I work with an acquisition board that stores acquired data in 2 internal FIFOs and then passes the data to the RAM (so I can potentially acquire, let's say, 60 GB of data).

What I'm not able to do is to use the fwrite function in order to write a binary file with a size bigger than 4 GB.

Here's my variables:

static UINT64      *rbuffer12 = NULL;
static UINT64      *rbuffer34 = NULL;
FILE               *fd_raw, *fd_raw2;
UINT64             nacq = 2000;
ICS1555_ULONG_T    bufferLength12, bufferLength34;

So, focusing on what happens in FIFO #1, the board makes nacq acquisitions of size bufferLength12 and stores all the stuff in the RAM using the memory pointed by rbuffer12.

bufferLength12 = 524288;
acq_length = 524288 / (channels_number * 2 * 4);
nBytes = bufferLength12 * 4;

rbuffer12 = (UINT64 *) malloc(nacq*nBytes);
memset(rbuffer12, 0, nacq*nBytes);

for (i = 0; i < 4*nacq; i++)
 ReadF(h, 0, (UINT64 *) (rbuffer12 + i * bufferLength12/8), nBytes/4, NULL, 0))

Now I want to write the data to File12.bin.
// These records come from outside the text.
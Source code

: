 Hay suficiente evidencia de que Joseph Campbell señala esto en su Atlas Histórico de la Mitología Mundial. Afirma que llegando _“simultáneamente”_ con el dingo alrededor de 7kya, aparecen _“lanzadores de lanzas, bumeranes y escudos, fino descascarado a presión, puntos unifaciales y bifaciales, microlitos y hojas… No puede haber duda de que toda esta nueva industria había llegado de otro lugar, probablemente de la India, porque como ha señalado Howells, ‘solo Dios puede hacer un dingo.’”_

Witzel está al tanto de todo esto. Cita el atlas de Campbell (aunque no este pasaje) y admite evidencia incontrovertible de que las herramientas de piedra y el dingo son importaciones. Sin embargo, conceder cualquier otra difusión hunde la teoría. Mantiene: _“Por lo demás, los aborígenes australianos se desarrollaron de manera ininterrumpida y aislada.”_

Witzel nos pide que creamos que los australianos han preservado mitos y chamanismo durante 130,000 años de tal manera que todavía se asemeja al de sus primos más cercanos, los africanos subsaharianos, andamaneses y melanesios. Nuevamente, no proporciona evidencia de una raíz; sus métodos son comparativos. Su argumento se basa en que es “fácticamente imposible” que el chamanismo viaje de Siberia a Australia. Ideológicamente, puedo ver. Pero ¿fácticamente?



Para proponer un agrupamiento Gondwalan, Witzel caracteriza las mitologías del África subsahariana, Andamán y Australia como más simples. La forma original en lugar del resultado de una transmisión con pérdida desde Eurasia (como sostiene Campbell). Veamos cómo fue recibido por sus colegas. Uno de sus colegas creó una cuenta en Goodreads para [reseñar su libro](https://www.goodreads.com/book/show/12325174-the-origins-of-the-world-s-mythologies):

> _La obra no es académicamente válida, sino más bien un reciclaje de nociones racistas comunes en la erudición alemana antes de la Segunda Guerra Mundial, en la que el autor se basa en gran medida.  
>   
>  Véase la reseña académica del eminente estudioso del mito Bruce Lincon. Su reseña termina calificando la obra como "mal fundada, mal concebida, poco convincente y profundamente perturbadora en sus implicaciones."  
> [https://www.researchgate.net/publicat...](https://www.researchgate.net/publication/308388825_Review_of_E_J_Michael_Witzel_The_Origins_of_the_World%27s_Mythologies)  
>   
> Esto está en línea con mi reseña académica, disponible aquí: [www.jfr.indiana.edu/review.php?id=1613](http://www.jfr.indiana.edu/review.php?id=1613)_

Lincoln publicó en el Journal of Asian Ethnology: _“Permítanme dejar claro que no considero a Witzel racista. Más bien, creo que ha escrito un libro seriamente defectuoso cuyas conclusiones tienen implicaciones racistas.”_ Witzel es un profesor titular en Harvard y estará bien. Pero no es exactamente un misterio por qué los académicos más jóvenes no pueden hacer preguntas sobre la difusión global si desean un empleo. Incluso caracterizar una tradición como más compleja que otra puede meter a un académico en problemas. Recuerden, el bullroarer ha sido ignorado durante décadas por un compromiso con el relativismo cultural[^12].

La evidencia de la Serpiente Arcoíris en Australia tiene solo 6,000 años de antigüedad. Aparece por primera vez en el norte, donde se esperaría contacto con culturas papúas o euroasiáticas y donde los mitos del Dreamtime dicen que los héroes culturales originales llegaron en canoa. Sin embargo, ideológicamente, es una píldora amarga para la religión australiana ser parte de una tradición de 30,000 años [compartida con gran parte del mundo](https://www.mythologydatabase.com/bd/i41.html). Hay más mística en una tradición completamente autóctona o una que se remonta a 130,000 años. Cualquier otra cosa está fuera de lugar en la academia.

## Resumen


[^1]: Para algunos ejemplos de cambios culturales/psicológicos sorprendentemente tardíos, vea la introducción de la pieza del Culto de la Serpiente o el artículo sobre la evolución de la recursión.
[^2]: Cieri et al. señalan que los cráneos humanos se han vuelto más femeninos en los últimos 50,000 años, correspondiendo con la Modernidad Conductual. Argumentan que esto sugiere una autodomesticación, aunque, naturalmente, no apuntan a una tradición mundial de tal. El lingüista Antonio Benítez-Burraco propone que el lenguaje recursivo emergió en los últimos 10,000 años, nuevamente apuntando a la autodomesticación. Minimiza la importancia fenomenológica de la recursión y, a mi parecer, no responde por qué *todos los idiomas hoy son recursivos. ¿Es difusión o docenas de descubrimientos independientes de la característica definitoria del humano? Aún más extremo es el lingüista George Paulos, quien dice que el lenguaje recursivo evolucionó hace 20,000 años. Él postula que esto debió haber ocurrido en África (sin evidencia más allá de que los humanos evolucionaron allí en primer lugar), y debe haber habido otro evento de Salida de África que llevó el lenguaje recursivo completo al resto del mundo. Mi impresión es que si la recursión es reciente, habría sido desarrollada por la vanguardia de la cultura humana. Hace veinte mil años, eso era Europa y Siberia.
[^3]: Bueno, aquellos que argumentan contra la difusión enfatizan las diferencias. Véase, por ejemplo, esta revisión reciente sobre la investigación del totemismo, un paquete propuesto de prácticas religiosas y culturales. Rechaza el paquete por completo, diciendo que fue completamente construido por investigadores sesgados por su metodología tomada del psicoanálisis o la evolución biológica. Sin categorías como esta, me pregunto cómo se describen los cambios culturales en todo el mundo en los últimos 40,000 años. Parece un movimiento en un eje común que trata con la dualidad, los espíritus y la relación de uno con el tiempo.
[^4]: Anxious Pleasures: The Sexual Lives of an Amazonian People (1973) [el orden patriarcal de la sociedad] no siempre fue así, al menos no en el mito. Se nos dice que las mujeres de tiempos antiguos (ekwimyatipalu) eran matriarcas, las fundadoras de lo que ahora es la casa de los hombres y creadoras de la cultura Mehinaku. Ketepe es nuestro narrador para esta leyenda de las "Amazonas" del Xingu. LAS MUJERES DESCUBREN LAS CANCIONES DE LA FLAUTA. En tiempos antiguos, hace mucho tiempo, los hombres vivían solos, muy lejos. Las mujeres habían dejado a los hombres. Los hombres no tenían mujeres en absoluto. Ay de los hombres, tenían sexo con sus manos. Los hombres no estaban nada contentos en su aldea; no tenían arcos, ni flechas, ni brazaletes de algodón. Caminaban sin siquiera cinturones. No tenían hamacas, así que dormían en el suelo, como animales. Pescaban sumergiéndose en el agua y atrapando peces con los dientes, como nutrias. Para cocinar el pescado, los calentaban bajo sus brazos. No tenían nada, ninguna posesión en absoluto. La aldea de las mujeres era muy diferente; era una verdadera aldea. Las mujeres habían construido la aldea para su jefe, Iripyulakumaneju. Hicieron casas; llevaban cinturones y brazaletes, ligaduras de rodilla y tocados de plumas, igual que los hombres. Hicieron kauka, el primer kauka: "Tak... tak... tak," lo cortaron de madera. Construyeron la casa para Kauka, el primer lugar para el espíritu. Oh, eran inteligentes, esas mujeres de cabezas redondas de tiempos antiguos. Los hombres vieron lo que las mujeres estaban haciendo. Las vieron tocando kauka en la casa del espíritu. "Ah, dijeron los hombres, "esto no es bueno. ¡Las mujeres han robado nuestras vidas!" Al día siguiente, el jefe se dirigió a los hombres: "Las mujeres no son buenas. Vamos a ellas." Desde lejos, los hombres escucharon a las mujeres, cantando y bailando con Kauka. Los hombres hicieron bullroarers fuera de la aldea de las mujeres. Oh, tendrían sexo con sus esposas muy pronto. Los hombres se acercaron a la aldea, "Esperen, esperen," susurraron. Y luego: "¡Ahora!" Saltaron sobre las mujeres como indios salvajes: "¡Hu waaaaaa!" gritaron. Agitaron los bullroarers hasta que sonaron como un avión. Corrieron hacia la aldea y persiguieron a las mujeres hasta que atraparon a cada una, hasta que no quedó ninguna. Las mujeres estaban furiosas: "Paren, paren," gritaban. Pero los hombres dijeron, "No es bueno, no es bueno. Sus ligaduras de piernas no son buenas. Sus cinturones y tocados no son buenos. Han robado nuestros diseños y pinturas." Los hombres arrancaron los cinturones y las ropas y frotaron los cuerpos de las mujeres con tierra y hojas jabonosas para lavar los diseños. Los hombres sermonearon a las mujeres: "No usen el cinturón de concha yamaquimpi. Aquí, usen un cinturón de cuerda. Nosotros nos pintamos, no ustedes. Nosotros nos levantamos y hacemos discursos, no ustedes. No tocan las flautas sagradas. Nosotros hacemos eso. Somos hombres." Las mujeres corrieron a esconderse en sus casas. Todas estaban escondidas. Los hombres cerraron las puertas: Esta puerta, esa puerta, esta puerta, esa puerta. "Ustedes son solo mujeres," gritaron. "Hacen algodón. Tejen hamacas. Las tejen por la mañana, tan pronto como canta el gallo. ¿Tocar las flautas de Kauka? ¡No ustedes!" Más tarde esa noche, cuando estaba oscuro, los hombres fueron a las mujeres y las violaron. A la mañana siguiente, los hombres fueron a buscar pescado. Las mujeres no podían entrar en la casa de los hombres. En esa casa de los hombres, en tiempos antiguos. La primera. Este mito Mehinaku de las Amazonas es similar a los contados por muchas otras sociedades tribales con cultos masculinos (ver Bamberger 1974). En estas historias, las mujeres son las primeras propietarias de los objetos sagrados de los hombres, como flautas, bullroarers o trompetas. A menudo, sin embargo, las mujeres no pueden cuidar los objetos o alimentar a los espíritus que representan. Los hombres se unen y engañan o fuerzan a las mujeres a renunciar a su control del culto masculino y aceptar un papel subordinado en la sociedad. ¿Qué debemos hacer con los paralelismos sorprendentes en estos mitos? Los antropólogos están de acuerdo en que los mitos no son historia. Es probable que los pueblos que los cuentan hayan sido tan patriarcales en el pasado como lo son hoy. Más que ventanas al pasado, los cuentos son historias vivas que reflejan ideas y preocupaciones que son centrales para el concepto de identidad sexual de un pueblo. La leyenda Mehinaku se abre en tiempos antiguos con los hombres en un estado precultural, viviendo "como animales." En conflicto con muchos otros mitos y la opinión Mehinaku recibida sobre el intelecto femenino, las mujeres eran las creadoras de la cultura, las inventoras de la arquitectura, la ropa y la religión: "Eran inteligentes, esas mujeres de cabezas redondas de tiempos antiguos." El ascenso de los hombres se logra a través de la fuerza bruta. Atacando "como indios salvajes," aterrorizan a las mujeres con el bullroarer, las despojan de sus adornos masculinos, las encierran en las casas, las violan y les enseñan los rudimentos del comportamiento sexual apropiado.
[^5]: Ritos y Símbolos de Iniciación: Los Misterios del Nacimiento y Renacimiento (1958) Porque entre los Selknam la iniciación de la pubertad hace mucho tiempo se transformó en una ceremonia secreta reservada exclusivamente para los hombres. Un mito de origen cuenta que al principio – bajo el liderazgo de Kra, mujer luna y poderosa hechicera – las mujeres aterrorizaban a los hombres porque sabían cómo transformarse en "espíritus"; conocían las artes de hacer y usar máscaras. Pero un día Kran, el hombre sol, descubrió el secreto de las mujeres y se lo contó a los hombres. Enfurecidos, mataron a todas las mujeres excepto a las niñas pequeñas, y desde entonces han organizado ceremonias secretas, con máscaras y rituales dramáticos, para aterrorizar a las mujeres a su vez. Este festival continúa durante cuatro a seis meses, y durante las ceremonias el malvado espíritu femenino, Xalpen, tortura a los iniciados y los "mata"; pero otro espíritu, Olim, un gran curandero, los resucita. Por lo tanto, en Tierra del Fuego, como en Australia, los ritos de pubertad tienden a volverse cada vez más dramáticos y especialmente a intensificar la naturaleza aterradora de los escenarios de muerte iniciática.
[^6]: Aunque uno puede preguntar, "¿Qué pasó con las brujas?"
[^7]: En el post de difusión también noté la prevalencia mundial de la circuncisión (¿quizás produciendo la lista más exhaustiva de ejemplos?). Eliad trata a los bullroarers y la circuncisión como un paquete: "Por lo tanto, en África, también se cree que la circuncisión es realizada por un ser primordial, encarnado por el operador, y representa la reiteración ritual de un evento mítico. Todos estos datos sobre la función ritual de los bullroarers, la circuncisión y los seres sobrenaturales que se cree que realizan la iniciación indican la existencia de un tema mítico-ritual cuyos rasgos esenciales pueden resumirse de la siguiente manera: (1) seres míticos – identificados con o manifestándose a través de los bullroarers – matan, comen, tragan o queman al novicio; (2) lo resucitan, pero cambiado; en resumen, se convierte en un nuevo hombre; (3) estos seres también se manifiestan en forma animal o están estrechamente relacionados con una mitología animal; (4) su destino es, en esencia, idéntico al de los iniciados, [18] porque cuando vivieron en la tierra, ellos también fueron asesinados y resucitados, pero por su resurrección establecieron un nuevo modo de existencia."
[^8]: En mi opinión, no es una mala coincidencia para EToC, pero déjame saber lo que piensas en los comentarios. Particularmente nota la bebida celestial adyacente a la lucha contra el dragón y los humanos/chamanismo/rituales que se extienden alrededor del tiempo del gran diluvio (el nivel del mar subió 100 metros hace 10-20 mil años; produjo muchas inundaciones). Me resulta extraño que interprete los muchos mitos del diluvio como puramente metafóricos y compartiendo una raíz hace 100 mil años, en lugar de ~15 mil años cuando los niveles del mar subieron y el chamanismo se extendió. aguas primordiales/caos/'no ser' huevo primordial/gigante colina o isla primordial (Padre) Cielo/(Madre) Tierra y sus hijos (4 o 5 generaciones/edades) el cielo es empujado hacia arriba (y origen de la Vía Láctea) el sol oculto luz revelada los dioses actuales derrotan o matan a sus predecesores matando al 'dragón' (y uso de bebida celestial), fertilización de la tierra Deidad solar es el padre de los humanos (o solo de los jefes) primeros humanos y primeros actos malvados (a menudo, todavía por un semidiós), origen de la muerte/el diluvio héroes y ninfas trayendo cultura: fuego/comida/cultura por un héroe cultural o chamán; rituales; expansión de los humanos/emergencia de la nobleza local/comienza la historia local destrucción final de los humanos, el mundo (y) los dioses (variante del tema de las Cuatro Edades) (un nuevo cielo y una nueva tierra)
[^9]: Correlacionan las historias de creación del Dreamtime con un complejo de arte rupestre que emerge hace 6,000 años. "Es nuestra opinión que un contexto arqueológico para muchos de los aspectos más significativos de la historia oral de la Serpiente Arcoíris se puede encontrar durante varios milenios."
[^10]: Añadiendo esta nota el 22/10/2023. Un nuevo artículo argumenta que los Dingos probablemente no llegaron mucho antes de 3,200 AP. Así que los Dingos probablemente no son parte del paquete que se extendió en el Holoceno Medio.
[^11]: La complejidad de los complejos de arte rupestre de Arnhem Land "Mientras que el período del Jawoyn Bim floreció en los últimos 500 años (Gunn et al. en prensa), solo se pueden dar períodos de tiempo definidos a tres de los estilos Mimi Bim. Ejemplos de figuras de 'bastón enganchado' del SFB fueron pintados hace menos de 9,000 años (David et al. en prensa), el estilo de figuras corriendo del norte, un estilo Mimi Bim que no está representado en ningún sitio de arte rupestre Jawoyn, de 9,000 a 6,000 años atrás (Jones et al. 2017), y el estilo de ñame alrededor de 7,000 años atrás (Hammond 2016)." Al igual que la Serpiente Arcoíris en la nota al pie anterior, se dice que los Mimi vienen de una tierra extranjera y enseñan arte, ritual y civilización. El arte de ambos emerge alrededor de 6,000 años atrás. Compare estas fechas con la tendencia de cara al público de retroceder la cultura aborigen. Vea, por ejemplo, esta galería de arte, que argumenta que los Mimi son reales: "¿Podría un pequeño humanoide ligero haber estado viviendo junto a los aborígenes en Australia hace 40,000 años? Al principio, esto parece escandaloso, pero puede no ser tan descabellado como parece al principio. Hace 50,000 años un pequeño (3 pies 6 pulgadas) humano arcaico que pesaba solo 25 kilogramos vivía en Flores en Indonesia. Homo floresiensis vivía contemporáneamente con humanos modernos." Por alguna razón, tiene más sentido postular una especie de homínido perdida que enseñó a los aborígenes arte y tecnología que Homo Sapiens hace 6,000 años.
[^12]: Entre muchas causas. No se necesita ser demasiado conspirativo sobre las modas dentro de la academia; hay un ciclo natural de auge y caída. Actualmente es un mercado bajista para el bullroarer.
fd_raw=fopen("File12.bin","wb")
fwrite((UINT64 *) rbuffer12,8,(nacq * 4 * channels_number * acq_length) ,fd_raw);
fclose(fd_raw);
fd_raw=NULL;

When I set nacq=2000, the file size is 4'096'000 bytes. If I try to increase this value, the program hangs and if I quit the acquisition I get a binary file with, for example, 1'960'000 bytes of dimension.

How can I have a bigger binary file?

[Please don't cast the return value of `malloc()` in C](http://stackoverflow.com/a/605858/28169). — unwind, Sep 09 '13 at 09:16

score 8 · Accepted Answer · edited May 09 '19 at 15:44

8

You state in the comments that your compiler is MSVC 2008 and that you target x64.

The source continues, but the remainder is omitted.